■ Problem statement: Of all the entries below, retype only the lines from the one with "(2022) ).The study" through the one with "BP is affected", exactly as they appear.

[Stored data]
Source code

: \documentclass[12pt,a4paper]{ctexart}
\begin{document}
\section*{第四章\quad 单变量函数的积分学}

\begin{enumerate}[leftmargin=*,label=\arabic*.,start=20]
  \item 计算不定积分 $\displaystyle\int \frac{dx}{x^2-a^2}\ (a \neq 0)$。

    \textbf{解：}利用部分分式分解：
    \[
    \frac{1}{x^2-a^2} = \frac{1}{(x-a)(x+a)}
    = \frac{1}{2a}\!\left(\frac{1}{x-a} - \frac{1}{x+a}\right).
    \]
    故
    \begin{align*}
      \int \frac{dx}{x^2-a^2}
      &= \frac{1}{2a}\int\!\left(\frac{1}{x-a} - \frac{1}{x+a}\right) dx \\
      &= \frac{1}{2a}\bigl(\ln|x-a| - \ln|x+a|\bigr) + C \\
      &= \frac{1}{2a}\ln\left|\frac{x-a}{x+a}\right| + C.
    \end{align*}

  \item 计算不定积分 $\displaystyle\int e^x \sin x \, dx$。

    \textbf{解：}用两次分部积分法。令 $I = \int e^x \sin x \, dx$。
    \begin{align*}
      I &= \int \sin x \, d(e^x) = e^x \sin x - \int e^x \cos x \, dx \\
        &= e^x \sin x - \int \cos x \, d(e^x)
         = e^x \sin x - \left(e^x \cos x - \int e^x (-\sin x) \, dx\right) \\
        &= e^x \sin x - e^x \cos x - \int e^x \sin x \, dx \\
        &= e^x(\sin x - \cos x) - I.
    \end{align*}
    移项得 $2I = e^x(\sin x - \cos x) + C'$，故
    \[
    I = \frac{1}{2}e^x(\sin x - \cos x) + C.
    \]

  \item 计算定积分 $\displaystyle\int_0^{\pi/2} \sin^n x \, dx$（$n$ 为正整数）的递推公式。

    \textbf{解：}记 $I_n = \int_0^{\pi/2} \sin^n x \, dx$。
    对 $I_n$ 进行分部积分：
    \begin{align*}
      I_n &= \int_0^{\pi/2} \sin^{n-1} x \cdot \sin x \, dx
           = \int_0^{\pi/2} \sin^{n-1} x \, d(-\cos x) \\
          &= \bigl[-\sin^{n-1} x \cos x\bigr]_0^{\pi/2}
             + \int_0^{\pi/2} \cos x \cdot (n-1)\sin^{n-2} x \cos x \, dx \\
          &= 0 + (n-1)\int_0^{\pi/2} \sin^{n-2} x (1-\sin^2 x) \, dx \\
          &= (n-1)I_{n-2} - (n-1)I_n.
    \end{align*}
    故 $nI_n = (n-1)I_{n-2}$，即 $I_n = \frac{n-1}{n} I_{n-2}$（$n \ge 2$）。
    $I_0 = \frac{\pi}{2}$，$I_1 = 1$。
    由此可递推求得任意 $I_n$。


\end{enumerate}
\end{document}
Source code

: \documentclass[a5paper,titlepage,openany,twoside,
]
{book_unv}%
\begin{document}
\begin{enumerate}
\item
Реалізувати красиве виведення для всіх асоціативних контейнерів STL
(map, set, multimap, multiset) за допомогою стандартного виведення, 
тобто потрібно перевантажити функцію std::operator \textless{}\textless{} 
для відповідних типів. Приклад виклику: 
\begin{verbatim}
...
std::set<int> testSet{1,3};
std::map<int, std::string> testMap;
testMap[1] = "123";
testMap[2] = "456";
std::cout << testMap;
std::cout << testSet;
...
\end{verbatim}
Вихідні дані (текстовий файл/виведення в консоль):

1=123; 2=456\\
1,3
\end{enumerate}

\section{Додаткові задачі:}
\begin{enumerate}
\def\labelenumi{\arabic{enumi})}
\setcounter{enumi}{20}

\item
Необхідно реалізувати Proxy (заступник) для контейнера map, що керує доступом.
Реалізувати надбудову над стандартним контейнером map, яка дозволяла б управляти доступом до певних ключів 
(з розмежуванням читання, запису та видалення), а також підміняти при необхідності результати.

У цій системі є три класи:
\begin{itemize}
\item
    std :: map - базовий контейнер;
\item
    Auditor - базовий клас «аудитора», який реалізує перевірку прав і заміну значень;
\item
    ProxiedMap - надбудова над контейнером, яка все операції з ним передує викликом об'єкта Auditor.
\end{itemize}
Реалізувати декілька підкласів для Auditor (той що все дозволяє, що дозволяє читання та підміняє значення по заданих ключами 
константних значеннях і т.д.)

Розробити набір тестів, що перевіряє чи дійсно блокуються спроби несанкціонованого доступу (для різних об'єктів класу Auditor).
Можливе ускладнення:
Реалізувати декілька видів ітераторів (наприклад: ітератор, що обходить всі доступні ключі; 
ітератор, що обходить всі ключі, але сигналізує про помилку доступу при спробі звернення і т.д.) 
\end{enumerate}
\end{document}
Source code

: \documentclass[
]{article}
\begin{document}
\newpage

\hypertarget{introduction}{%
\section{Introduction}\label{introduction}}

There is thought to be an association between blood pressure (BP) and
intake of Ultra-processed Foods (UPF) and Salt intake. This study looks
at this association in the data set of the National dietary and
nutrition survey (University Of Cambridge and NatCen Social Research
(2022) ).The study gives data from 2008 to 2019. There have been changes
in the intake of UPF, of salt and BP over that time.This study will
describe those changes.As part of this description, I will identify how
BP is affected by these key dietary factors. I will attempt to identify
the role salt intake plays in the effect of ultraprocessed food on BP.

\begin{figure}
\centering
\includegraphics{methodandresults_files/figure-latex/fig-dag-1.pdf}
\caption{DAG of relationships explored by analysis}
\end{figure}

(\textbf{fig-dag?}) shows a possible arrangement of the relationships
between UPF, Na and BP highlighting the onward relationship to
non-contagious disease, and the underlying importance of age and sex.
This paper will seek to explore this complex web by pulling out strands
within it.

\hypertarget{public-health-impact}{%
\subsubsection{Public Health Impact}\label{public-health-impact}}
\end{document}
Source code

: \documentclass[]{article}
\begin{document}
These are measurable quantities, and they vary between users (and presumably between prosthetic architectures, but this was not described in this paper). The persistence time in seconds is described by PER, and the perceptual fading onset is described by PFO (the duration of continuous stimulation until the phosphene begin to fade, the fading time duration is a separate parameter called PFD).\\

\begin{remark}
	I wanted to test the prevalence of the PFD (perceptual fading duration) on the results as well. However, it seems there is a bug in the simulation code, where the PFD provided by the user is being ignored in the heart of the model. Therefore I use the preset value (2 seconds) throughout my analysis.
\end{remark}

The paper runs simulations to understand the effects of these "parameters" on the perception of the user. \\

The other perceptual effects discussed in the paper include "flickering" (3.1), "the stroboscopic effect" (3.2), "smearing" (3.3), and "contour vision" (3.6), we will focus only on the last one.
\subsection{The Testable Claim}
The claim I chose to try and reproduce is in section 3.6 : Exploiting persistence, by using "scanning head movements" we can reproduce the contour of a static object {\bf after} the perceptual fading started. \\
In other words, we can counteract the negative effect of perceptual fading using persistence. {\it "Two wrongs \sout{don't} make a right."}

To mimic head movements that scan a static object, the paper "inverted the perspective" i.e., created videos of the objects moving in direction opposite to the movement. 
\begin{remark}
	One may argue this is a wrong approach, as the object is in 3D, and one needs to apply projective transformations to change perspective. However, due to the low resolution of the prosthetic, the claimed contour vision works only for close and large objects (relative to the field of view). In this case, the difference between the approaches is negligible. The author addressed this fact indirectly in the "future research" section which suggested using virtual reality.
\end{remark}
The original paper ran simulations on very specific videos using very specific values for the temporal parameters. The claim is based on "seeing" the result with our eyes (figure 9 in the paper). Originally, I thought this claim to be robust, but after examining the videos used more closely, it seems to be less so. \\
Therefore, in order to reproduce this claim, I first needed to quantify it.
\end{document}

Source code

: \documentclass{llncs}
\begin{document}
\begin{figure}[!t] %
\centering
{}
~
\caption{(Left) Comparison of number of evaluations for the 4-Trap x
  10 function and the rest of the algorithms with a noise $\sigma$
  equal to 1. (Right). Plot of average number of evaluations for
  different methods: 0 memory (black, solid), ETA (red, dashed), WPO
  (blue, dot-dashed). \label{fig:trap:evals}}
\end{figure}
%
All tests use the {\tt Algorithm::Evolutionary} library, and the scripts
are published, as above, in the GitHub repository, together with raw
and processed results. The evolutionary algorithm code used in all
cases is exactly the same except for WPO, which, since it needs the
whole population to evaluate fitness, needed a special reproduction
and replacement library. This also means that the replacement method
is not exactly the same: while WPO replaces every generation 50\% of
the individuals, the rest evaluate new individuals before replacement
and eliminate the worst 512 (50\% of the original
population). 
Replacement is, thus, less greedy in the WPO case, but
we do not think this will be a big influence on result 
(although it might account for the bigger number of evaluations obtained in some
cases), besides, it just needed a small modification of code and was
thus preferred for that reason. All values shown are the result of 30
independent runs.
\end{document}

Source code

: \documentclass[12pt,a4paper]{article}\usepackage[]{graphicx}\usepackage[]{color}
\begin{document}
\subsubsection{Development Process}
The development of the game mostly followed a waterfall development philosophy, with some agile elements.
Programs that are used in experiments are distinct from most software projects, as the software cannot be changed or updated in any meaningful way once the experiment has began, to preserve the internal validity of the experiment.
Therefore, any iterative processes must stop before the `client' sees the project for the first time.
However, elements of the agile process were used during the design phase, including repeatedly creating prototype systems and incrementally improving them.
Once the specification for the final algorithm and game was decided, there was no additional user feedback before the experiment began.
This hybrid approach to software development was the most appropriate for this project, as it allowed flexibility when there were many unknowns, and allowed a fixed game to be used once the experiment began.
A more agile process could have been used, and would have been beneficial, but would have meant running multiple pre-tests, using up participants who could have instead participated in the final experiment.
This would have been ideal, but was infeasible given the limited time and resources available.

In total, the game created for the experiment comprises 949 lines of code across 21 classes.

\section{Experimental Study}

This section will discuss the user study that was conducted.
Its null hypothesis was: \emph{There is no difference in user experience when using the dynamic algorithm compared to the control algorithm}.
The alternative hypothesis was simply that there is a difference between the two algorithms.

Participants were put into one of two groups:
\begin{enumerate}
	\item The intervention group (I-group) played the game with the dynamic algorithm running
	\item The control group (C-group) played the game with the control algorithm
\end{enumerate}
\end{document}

■ Result of the exercise:
(2022) ).The study gives data from 2008 to 2019. There have been changes
in the intake of UPF, of salt and BP over that time.This study will
describe those changes.As part of this description, I will identify how
BP is affected by these key dietary factors. I will attempt to identify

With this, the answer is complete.